ARTORG Center for Biomedical Engineering Research
The ARTORG Center for Biomedical Engineering Research is the University of Bern's interdisciplinary Center of Excellence for medical technology with a strong link to the clinical departments of Inselspital, Bern University Hospital. Through its unique constellation as an engineering department within a medical faculty, ARTORG has been delivering a decade of ambitious biomedical engineering research, teaching and development across a wide variety of clinical areas. With its clinical partners ARTORG tackles unmet clinical needs in diagnosis, treatment, monitoring and rehabilitation. ARTORG partners on projects at the intersection between technical and medical disciplines and industry and has longstanding experience in translation, clinical validation and commercialization of MedTech research in Bern and beyond.
Center for Artificial Intelligence in Medicine (CAIM)

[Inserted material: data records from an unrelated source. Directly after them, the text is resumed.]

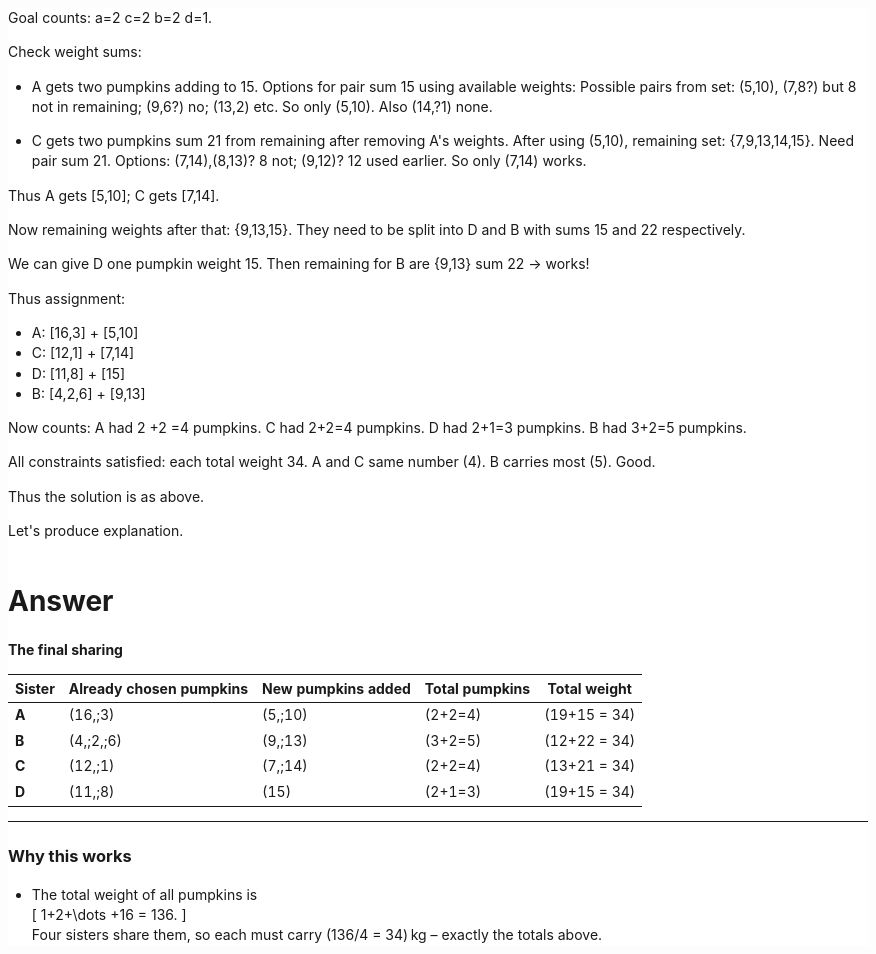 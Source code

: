 Goal counts: a=2 c=2 b=2 d=1.

Check weight sums:

- A gets two pumpkins adding to 15. Options for pair sum 15 using available weights:
Possible pairs from set: (5,10), (7,8?) but 8 not in remaining; (9,6?) no; (13,2) etc. So only (5,10). Also (14,?1) none.

- C gets two pumpkins sum 21 from remaining after removing A's weights. After using (5,10), remaining set: {7,9,13,14,15}. Need pair sum 21. Options: (7,14),(8,13)? 8 not; (9,12)? 12 used earlier. So only (7,14) works.

Thus A gets [5,10]; C gets [7,14].

Now remaining weights after that: {9,13,15}. They need to be split into D and B with sums 15 and 22 respectively.

We can give D one pumpkin weight 15. Then remaining for B are {9,13} sum 22 -> works!

Thus assignment:

- A: [16,3] + [5,10]
- C: [12,1] + [7,14]
- D: [11,8] + [15]
- B: [4,2,6] + [9,13]

Now counts:
A had 2 +2 =4 pumpkins.
C had 2+2=4 pumpkins.
D had 2+1=3 pumpkins.
B had 3+2=5 pumpkins.

All constraints satisfied: each total weight 34. A and C same number (4). B carries most (5). Good.

Thus the solution is as above.

Let's produce explanation.

# Answer

**The final sharing**

| Sister | Already chosen pumpkins | New pumpkins added | Total pumpkins | Total weight |
|--------|--------------------------|--------------------|----------------|--------------|
| **A**  | \(16,\;3\) | \(5,\;10\) | \(2+2=4\) | \(19+15 = 34\) |
| **B**  | \(4,\;2,\;6\) | \(9,\;13\) | \(3+2=5\) | \(12+22 = 34\) |
| **C**  | \(12,\;1\) | \(7,\;14\) | \(2+2=4\) | \(13+21 = 34\) |
| **D**  | \(11,\;8\) | \(15\) | \(2+1=3\) | \(19+15 = 34\) |

---

### Why this works

* The total weight of all pumpkins is  
  \[
  1+2+\dots +16 = 136.
  \]  
  Four sisters share them, so each must carry \(136/4 = 34\) kg – exactly the totals above.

The Center for Artificial Intelligence in Medicine is a research, teaching and translation platform for medical technology that uses AI to deliver better care to patients and facilitate the work of doctors and nurses. CAIM capitalizes on the unique constellation in Bern that joins players from the scientific, healthcare and industry domains. It will be inaugurated in January 2021 as a Center of the University of Bern’s medical faculty and the Inselspital, Bern University Hospital, with the University Psychiatry Services (UPD) and the Swiss Institute for Translational and Entrepreneurial Medicine, sitem-insel, as partners. Part of Bern’s initiative for digitalization in healthcare, CAIM is a virtual center connecting engineers, physicians and scientists in the area of AI in medicine and providing them with resources and access to infrastructure. By bundling transdisciplinary know-how from the Bern Biomedical Engineering Network, it promotes and expands projects dedicated to the potential of AI technology for healthcare. CAIM will foster commercialization of AI technology innovation, support start-up incubation and create sustained value through best in class research, translation and economic growth.